**THE PROBLEM**
Below are some entries. Copy each line that holds the string "libro".

Saved entries:
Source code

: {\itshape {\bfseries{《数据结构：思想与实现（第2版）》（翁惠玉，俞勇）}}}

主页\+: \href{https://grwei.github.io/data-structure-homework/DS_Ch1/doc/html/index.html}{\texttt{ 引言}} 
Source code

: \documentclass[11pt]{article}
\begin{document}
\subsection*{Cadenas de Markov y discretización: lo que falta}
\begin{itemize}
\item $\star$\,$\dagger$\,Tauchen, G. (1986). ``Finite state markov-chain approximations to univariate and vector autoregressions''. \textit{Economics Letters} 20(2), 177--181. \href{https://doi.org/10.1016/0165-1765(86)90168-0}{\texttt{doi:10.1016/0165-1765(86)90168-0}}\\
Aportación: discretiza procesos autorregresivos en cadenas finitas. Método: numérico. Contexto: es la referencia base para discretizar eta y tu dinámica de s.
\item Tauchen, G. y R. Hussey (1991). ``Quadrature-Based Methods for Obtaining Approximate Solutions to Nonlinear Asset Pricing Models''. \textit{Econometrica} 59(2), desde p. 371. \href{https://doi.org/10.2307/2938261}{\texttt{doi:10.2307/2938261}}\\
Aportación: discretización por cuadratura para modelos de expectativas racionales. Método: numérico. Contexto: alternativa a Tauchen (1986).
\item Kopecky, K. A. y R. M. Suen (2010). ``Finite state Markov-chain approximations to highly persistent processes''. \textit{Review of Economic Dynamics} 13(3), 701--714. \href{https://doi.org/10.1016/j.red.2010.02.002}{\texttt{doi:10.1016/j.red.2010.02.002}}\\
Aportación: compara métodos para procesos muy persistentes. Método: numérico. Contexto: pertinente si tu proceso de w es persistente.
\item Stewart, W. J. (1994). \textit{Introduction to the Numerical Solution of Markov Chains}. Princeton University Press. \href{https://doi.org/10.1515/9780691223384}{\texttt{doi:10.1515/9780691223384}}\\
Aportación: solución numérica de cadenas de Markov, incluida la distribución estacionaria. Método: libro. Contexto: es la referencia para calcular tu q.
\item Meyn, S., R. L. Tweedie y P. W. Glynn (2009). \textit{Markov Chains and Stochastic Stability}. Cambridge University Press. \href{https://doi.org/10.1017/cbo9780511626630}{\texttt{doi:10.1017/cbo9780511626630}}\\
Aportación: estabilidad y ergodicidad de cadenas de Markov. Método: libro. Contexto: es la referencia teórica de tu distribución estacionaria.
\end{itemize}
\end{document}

**SOLUTION FOR THIS EXERCISE**
Aportación: solución numérica de cadenas de Markov, incluida la distribución estacionaria. Método: libro. Contexto: es la referencia para calcular tu q.
Aportación: estabilidad y ergodicidad de cadenas de Markov. Método: libro. Contexto: es la referencia teórica de tu distribución estacionaria.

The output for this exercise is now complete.